Search code examples
scalaunit-testingapache-sparkscalatest

Assert RDD is not sorted


I have a method called split that accepts an RDD[T] and a splitSize and returns an Array[RDD[T]].

Now, one of the test cases I write for it should verify that this function also randomly shuffles the RDD.

So I create a sorted RDD, and then see the results:

  it should "randomize shuffle" in {
    val inputRDD = sc.parallelize((0 until 16))
    val result = RDDUtils.split(inputRDD, 2)

    result.foreach(rdd => {
      rdd.collect.foreach(println)
    })

    // Asset result is not sorted
  }

If the results are:

0 1 2 3 .. 15

Then it's not working as expected.

A good result can be something like:

11 3 9 14 ... 1 6

How can I assert the output Array[RDD[T]]] is not sorted?


Solution

  • You could try something like this

    val resultOrder = result.sortBy(....)
    assert(!resultOrder.sameElements(result))
    

    or

    val resultOrder = result.sortBy(....)
    assert(!resultOrder.toList == result.toList)
    

    It's important to note that the key is to know how to sort the Array.
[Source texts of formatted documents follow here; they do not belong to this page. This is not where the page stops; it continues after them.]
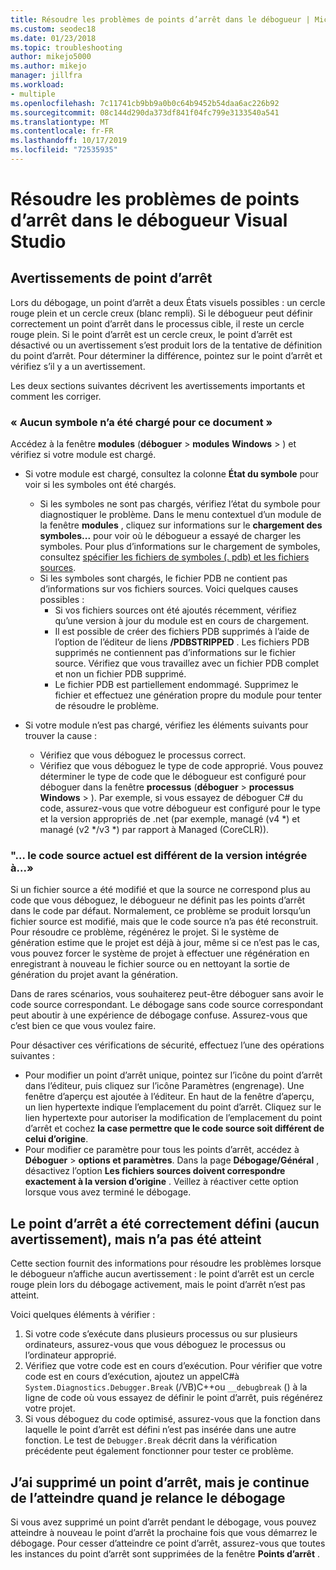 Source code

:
 ```yaml
---
title: Résoudre les problèmes de points d’arrêt dans le débogueur | Microsoft Docs
ms.custom: seodec18
ms.date: 01/23/2018
ms.topic: troubleshooting
author: mikejo5000
ms.author: mikejo
manager: jillfra
ms.workload:
- multiple
ms.openlocfilehash: 7c11741cb9bb9a0b0c64b9452b54daa6ac226b92
ms.sourcegitcommit: 08c144d290da373df841f04fc799e3133540a541
ms.translationtype: MT
ms.contentlocale: fr-FR
ms.lasthandoff: 10/17/2019
ms.locfileid: "72535935"
---
```

# <a name="troubleshoot-breakpoints-in-the-visual-studio-debugger"></a>Résoudre les problèmes de points d’arrêt dans le débogueur Visual Studio

## <a name="breakpoint-warnings"></a>Avertissements de point d’arrêt

Lors du débogage, un point d’arrêt a deux États visuels possibles : un cercle rouge plein et un cercle creux (blanc rempli). Si le débogueur peut définir correctement un point d’arrêt dans le processus cible, il reste un cercle rouge plein. Si le point d’arrêt est un cercle creux, le point d’arrêt est désactivé ou un avertissement s’est produit lors de la tentative de définition du point d’arrêt. Pour déterminer la différence, pointez sur le point d’arrêt et vérifiez s’il y a un avertissement.

Les deux sections suivantes décrivent les avertissements importants et comment les corriger.

### <a name="no-symbols-have-been-loaded-for-this-document"></a>« Aucun symbole n’a été chargé pour ce document »

Accédez à la fenêtre **modules** (**déboguer**  > **modules** **Windows**  > ) et vérifiez si votre module est chargé.
* Si votre module est chargé, consultez la colonne **État du symbole** pour voir si les symboles ont été chargés.
  * Si les symboles ne sont pas chargés, vérifiez l’état du symbole pour diagnostiquer le problème. Dans le menu contextuel d’un module de la fenêtre **modules** , cliquez sur informations sur le **chargement des symboles...** pour voir où le débogueur a essayé de charger les symboles. Pour plus d’informations sur le chargement de symboles, consultez [spécifier les fichiers de symboles (. pdb) et les fichiers sources](../debugger/specify-symbol-dot-pdb-and-source-files-in-the-visual-studio-debugger.md).
  * Si les symboles sont chargés, le fichier PDB ne contient pas d’informations sur vos fichiers sources. Voici quelques causes possibles :
    * Si vos fichiers sources ont été ajoutés récemment, vérifiez qu’une version à jour du module est en cours de chargement.
    * Il est possible de créer des fichiers PDB supprimés à l’aide de l’option de l’éditeur de liens **/PDBSTRIPPED** . Les fichiers PDB supprimés ne contiennent pas d’informations sur le fichier source. Vérifiez que vous travaillez avec un fichier PDB complet et non un fichier PDB supprimé.
    * Le fichier PDB est partiellement endommagé. Supprimez le fichier et effectuez une génération propre du module pour tenter de résoudre le problème.

* Si votre module n’est pas chargé, vérifiez les éléments suivants pour trouver la cause :
  * Vérifiez que vous déboguez le processus correct.
  * Vérifiez que vous déboguez le type de code approprié. Vous pouvez déterminer le type de code que le débogueur est configuré pour déboguer dans la fenêtre **processus** (**déboguer**  > **processus** **Windows**  > ). Par exemple, si vous essayez de déboguer C# du code, assurez-vous que votre débogueur est configuré pour le type et la version appropriés de .net (par exemple, managé (v4 \*) et managé (v2 \*/v3 \*) par rapport à Managed (CoreCLR)).

### <a name="-the-current-source-code-is-different-from-the-version-built-into"></a>"… le code source actuel est différent de la version intégrée à...»

Si un fichier source a été modifié et que la source ne correspond plus au code que vous déboguez, le débogueur ne définit pas les points d’arrêt dans le code par défaut. Normalement, ce problème se produit lorsqu’un fichier source est modifié, mais que le code source n’a pas été reconstruit. Pour résoudre ce problème, régénérez le projet. Si le système de génération estime que le projet est déjà à jour, même si ce n’est pas le cas, vous pouvez forcer le système de projet à effectuer une régénération en enregistrant à nouveau le fichier source ou en nettoyant la sortie de génération du projet avant la génération.

Dans de rares scénarios, vous souhaiterez peut-être déboguer sans avoir le code source correspondant. Le débogage sans code source correspondant peut aboutir à une expérience de débogage confuse. Assurez-vous que c’est bien ce que vous voulez faire.

Pour désactiver ces vérifications de sécurité, effectuez l’une des opérations suivantes :
* Pour modifier un point d’arrêt unique, pointez sur l’icône du point d’arrêt dans l’éditeur, puis cliquez sur l’icône Paramètres (engrenage). Une fenêtre d’aperçu est ajoutée à l’éditeur. En haut de la fenêtre d’aperçu, un lien hypertexte indique l’emplacement du point d’arrêt. Cliquez sur le lien hypertexte pour autoriser la modification de l’emplacement du point d’arrêt et cochez **la case permettre que le code source soit différent de celui d’origine**.
* Pour modifier ce paramètre pour tous les points d’arrêt, accédez à **Déboguer**  > **options et paramètres**. Dans la page **Débogage/Général** , désactivez l’option **Les fichiers sources doivent correspondre exactement à la version d’origine** . Veillez à réactiver cette option lorsque vous avez terminé le débogage.

## <a name="the-breakpoint-was-successfully-set-no-warning-but-didnt-hit"></a>Le point d’arrêt a été correctement défini (aucun avertissement), mais n’a pas été atteint

Cette section fournit des informations pour résoudre les problèmes lorsque le débogueur n’affiche aucun avertissement : le point d’arrêt est un cercle rouge plein lors du débogage activement, mais le point d’arrêt n’est pas atteint.

Voici quelques éléments à vérifier :
1. Si votre code s’exécute dans plusieurs processus ou sur plusieurs ordinateurs, assurez-vous que vous déboguez le processus ou l’ordinateur approprié.
2. Vérifiez que votre code est en cours d’exécution. Pour vérifier que votre code est en cours d’exécution, ajoutez un appelC#à `System.Diagnostics.Debugger.Break` (/VB)C++ou `__debugbreak` () à la ligne de code où vous essayez de définir le point d’arrêt, puis régénérez votre projet.
3. Si vous déboguez du code optimisé, assurez-vous que la fonction dans laquelle le point d’arrêt est défini n’est pas insérée dans une autre fonction. Le test de `Debugger.Break` décrit dans la vérification précédente peut également fonctionner pour tester ce problème.

## <a name="i-deleted-a-breakpoint-but-i-continue-to-hit-it-when-i-start-debugging-again"></a>J’ai supprimé un point d’arrêt, mais je continue de l’atteindre quand je relance le débogage

Si vous avez supprimé un point d’arrêt pendant le débogage, vous pouvez atteindre à nouveau le point d’arrêt la prochaine fois que vous démarrez le débogage. Pour cesser d’atteindre ce point d’arrêt, assurez-vous que toutes les instances du point d’arrêt sont supprimées de la fenêtre **Points d’arrêt** .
For an Integer data type it would be easy, but for a complex data type you could need an implicit Ordering for your data type. e.g:

    implicit val ordering: Ordering[T] =
        Ordering.fromLessThan[T]((sa: T, sb: T) => sa < sb)
    
    // OR
    
    implicit val ordering: Ordering[MyClass] =
        Ordering.fromLessThan[MyClass]((sa: MyClass, sb: MyClass) => sa.field1 < sb.field1)
    

    The exact code would depend of your data type.

    As a full example of this

    package tests
    
    import org.apache.log4j.{Level, Logger}
    import org.apache.spark.rdd.RDD
    import org.apache.spark.sql.SparkSession
    
    object SortArrayRDD {
    
      val spark = SparkSession
        .builder()
        .appName("SortArrayRDD")
        .master("local[*]")
        .config("spark.sql.shuffle.partitions","4") //Change to a more reasonable default number of partitions for our data
        .config("spark.app.id","SortArrayRDD") // To silence Metrics warning
        .getOrCreate()
    
      val sc = spark.sparkContext
    
      def main(args: Array[String]): Unit = {
        try {
    
          Logger.getRootLogger.setLevel(Level.ERROR)
    
          val arrRDD: Array[RDD[Int]] = Array(sc.parallelize(List(2,3)),sc.parallelize(List(10,11)),sc.parallelize(List(6,7)),sc.parallelize(List(8,9)),
            sc.parallelize(List(4,5)),sc.parallelize(List(0,1)),sc.parallelize(List(12,13)),sc.parallelize(List(14,15)))
          val aux = arrRDD
    
          implicit val ordering: Ordering[RDD[Int]] = Ordering.fromLessThan[RDD[Int]]((sa: RDD[Int], sb: RDD[Int]) => sa.sum() < sb.sum())
    
          aux.sorted.foreach(rdd => println(rdd.collect().mkString(",")))
    
          val resultOrder = aux.sorted
    
          assert(!resultOrder.sameElements(arrRDD))
          println("It's unordered")
        } finally {
          sc.stop()
        }
      }
    }